(Data excerpts)
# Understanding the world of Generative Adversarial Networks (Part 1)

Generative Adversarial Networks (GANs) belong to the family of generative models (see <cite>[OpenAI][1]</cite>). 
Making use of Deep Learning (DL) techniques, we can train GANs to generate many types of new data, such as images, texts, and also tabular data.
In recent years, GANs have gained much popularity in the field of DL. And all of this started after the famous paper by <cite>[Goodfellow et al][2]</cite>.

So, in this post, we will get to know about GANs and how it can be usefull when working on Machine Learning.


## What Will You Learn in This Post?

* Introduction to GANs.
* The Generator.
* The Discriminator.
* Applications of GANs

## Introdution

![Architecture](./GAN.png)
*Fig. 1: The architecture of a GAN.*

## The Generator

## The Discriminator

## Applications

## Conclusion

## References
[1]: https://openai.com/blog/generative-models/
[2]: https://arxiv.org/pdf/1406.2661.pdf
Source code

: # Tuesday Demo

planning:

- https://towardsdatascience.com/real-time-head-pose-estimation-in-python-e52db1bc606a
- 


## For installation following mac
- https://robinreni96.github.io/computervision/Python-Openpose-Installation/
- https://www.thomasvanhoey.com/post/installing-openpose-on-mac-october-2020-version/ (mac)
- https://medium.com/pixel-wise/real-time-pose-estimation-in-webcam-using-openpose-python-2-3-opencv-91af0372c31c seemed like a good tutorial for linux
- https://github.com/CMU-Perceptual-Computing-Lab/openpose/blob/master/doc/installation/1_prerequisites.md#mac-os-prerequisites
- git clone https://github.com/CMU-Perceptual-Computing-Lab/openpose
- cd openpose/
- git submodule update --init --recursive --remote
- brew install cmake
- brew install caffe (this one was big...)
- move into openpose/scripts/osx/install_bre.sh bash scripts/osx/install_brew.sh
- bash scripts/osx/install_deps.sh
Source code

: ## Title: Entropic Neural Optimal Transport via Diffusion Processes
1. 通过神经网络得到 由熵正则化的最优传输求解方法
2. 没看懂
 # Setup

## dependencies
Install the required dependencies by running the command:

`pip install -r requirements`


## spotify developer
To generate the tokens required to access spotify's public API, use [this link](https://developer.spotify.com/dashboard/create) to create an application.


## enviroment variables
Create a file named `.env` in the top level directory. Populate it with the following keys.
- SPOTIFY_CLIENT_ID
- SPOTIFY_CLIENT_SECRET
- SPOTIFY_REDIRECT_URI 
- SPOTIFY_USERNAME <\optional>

WORK TO BE COMPLETED. Search the entries for "github" and copy out each line that has it.

SOLUTION.
- https://robinreni96.github.io/computervision/Python-Openpose-Installation/
- https://github.com/CMU-Perceptual-Computing-Lab/openpose/blob/master/doc/installation/1_prerequisites.md#mac-os-prerequisites
- git clone https://github.com/CMU-Perceptual-Computing-Lab/openpose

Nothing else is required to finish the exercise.